No teme a los filos ni a los juegos con el lenguaje porque conoce las leyes de la espada que es, digamos, las leyes de la poesía. Habla desde una sinceridad que se percibe hermosa, y no por eso menos cruda, menos real, más persistente en nuestro ideario como lectores/espectadores de su trascendencia escénica, poética. Nos habla desde diferentes puntos de vista que pueden, por qué no, ser el mismo: una voz semejante, una espacialidad distribuida en su reiteración. Es capaz de recordar, borrar, agotar sus propias memorias y compartirlas desde la performatividad que conoce suya. Se quita las capas de su armadura, poco a poco, desvirtúa al hierro, abraza a la poeta que corre entre los crisantemos, le susurra un nombre y es entonces que percibimos, carne a carne, hueso a hueso, el acto de la verdadera transmutación.

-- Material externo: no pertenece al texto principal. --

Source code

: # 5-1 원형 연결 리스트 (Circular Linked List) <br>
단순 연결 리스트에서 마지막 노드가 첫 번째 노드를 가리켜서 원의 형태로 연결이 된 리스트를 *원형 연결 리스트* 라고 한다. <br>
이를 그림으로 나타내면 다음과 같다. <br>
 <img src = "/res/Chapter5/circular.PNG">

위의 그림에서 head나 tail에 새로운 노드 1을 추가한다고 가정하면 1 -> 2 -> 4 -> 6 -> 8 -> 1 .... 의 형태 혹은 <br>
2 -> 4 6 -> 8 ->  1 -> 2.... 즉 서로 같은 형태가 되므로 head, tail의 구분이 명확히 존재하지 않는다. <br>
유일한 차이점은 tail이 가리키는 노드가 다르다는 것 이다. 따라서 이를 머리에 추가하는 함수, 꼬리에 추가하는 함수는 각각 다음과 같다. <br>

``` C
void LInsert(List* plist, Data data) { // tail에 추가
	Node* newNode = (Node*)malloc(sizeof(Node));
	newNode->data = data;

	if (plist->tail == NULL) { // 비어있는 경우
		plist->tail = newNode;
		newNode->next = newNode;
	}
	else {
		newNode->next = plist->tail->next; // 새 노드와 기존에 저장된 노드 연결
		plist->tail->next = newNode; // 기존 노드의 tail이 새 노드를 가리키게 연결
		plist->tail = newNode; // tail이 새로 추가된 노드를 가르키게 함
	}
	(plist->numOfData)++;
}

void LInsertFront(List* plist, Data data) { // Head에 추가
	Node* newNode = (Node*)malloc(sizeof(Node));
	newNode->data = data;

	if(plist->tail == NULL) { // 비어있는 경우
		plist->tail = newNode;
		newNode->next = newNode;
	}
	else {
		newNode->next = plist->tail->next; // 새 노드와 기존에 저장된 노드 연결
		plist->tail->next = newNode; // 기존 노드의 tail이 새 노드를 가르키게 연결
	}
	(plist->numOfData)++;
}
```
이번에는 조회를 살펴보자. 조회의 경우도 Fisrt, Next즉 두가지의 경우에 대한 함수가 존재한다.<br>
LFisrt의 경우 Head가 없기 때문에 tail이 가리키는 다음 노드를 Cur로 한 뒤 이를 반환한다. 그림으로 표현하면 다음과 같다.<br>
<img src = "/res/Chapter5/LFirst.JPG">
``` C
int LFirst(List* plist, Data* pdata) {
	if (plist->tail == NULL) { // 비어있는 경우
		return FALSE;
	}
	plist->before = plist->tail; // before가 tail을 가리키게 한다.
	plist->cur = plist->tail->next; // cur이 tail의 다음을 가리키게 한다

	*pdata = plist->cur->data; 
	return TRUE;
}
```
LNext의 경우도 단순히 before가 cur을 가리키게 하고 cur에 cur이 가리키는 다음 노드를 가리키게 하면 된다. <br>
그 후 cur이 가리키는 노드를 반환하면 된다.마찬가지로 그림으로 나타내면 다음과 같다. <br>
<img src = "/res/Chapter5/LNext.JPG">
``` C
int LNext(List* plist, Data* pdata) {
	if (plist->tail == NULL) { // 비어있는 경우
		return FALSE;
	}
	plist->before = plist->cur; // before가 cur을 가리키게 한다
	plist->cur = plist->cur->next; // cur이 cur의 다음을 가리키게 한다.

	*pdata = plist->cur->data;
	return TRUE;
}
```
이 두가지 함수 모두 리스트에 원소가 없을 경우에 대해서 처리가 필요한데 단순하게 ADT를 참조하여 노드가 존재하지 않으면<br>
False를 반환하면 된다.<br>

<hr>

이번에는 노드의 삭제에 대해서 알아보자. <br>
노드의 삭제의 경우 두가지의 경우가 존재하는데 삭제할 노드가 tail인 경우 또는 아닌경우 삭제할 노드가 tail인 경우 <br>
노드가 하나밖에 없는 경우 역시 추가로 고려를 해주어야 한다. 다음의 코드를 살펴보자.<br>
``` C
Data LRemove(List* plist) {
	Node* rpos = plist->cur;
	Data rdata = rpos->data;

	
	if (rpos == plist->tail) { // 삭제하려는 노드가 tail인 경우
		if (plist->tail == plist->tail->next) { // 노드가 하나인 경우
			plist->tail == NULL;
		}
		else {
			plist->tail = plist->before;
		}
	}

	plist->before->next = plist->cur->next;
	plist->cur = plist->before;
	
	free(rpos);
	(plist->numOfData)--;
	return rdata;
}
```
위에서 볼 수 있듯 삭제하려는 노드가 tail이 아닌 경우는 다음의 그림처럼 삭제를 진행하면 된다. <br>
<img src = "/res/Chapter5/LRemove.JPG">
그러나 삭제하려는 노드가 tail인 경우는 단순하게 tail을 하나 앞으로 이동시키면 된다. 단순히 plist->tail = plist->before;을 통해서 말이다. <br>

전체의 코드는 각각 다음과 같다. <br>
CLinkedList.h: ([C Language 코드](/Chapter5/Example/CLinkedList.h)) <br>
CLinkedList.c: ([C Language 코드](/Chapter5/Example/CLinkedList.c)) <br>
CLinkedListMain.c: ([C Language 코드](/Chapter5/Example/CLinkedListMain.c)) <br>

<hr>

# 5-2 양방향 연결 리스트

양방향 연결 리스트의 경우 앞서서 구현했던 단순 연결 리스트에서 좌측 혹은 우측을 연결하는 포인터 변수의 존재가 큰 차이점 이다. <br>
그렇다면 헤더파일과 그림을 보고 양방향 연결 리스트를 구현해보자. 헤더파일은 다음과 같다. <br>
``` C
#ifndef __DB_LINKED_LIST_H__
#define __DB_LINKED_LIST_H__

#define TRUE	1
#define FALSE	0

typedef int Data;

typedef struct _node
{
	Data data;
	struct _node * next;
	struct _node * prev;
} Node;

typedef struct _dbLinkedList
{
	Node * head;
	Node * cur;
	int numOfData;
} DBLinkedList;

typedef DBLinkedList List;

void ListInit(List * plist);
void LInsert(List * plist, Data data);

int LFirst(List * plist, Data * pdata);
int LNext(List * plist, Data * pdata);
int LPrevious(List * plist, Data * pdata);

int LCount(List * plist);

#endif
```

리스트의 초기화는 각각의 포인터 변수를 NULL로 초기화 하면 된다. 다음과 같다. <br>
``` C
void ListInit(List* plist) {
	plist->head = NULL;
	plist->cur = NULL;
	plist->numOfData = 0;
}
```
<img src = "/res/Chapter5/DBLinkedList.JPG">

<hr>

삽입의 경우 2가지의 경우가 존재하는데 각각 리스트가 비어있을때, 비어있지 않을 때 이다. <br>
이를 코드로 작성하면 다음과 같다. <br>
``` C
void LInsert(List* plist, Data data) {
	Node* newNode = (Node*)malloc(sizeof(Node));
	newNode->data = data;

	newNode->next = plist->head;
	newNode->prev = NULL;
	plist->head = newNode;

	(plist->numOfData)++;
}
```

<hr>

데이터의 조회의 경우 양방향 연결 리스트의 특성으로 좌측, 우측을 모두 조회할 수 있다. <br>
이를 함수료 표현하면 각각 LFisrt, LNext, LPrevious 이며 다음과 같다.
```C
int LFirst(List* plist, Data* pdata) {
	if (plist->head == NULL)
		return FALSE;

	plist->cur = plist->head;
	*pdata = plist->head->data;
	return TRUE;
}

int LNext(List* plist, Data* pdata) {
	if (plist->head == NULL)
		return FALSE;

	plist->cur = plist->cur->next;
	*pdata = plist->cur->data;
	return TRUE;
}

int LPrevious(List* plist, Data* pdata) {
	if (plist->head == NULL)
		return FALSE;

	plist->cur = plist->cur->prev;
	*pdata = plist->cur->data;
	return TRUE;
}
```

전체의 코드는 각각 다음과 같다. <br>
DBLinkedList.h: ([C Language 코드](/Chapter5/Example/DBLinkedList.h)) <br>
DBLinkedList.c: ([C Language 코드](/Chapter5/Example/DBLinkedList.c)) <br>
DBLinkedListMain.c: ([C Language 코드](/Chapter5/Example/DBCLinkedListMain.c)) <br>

Sentada junto a los crisantemos es un libro que asume la delicada proporción, la verdadera visión del hecho oriental ante el acto poético; entiéndase libro, verso, vida. Sustenta su solidez no solo en la palabra justa como hallazgo, sino también en conocer las cuerdas sensibles de su propia poesía. A ella la conozco. Zulema es una mujer que sobrevive con la poesía como arma para crear. Bajo los techos que apenas se sostienen. Mientras borda carteras con la paciencia de un artífice de la escena. «Yo apenas vivo», me confiesa. «Camino dentro de la casa como si quisiera atravesar las paredes». Define los paisajes que conoce, los paisajes que imagina, los que sueña. El poemario oscila entre la contundente realidad y la exploración sensible en torno a ese posible ya mencionado que sustenta sus recuerdos.
Hablamos de comulgar. Comulgar con el juego, con la interpretación, con el performance poético que la autora propone desde la advocación de sus mil rostros, a veces epigramáticos, apenas alientos; en otras ocasiones arriesga el discurso, lo tuerce, encuentra el sentido a través, con y desde la poesía.
A ella la conozco. Me refiero al muchacho onnagata. A la máscara de la doncella. A sus juegos peligrosos y herramientas de la vida y la muerte. Al fin y al cabo, un libro es solo la apología de una idea. Sentada junto a los crisantemos nos invita a trascender el filo de la espada y encontrar la verdadera humanidad de las palabras.